#### WHAT YOU WILL DO:
Return the lines of the data below in which the string "badge" occurs.

#### Source texts of formatted documents:

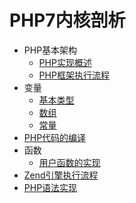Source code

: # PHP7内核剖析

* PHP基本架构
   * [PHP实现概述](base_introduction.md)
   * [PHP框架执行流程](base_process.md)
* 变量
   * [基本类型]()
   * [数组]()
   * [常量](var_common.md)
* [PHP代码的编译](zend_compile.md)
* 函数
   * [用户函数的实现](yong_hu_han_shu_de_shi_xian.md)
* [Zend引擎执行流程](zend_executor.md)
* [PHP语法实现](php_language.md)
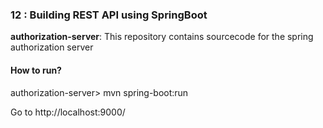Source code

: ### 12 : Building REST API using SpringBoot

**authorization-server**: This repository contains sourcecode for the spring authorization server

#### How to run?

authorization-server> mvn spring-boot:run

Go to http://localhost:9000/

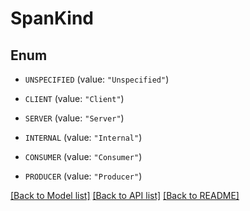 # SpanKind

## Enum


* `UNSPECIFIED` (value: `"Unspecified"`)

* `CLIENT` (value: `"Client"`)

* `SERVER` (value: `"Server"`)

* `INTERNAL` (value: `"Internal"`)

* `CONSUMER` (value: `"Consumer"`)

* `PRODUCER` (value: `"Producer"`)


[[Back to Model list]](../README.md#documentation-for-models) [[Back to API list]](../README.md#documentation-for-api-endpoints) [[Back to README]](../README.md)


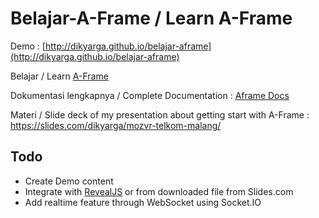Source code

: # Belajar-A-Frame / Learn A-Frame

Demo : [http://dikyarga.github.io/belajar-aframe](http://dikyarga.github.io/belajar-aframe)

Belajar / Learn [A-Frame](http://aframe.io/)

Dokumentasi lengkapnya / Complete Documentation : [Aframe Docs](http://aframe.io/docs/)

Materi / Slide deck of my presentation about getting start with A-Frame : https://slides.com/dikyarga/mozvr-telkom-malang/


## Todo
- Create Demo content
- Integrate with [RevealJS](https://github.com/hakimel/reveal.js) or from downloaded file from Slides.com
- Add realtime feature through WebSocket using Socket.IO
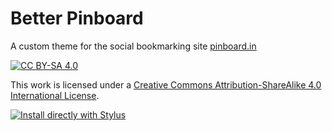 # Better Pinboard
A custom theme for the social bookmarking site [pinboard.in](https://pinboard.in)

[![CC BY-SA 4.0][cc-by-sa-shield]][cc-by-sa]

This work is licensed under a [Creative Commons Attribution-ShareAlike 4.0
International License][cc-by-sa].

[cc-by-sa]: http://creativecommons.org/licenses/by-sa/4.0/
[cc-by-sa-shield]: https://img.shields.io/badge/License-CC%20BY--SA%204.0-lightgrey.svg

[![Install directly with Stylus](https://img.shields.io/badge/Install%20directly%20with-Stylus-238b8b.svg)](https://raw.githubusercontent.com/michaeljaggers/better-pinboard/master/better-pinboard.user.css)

#### THE ANSWER:
[cc-by-sa-shield]: https://img.shields.io/badge/License-CC%20BY--SA%204.0-lightgrey.svg
[![Install directly with Stylus](https://img.shields.io/badge/Install%20directly%20with-Stylus-238b8b.svg)](https://raw.githubusercontent.com/michaeljaggers/better-pinboard/master/better-pinboard.user.css)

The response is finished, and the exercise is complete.